● Problem details:
When a line in the records contains the string "different", copy that line.
[[ Recorded information, beginning ]]
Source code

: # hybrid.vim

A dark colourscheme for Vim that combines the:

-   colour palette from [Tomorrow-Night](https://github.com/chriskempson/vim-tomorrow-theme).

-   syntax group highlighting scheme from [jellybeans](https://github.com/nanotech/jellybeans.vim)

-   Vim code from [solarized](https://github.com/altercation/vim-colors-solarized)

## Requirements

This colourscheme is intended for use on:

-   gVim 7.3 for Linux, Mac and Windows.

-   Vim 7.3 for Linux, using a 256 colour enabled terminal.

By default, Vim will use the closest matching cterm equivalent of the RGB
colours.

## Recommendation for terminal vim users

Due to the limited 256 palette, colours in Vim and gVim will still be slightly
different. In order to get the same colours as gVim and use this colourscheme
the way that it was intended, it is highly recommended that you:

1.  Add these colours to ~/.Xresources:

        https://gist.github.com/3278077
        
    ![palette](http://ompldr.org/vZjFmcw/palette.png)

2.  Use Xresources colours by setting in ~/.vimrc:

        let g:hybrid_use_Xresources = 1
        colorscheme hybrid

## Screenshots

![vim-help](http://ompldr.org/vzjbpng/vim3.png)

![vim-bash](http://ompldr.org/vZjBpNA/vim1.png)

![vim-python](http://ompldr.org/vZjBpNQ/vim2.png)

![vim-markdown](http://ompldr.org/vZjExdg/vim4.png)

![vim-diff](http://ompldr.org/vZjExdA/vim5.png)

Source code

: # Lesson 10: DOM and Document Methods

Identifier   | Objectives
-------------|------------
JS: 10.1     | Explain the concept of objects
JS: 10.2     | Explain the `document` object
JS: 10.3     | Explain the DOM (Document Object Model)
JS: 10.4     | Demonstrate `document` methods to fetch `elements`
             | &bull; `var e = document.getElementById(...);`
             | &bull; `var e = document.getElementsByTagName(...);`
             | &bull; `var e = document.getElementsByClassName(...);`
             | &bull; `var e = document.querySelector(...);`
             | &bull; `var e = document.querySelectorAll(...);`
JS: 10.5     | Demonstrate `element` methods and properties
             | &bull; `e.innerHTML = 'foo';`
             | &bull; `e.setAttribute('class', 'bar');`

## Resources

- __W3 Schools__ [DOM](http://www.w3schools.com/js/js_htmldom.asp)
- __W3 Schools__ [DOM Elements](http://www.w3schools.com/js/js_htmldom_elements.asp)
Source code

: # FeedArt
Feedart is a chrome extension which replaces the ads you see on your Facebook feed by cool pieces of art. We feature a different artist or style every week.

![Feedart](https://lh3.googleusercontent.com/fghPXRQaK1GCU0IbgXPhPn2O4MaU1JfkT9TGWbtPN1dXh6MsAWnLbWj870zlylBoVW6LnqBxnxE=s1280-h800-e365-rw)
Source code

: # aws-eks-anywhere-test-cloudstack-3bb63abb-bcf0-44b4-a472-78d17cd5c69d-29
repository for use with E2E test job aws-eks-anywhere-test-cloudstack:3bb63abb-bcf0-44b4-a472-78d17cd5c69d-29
[[ Recorded information, end ]]
● Response box:
different. In order to get the same colours as gVim and use this colourscheme
Feedart is a chrome extension which replaces the ads you see on your Facebook feed by cool pieces of art. We feature a different artist or style every week.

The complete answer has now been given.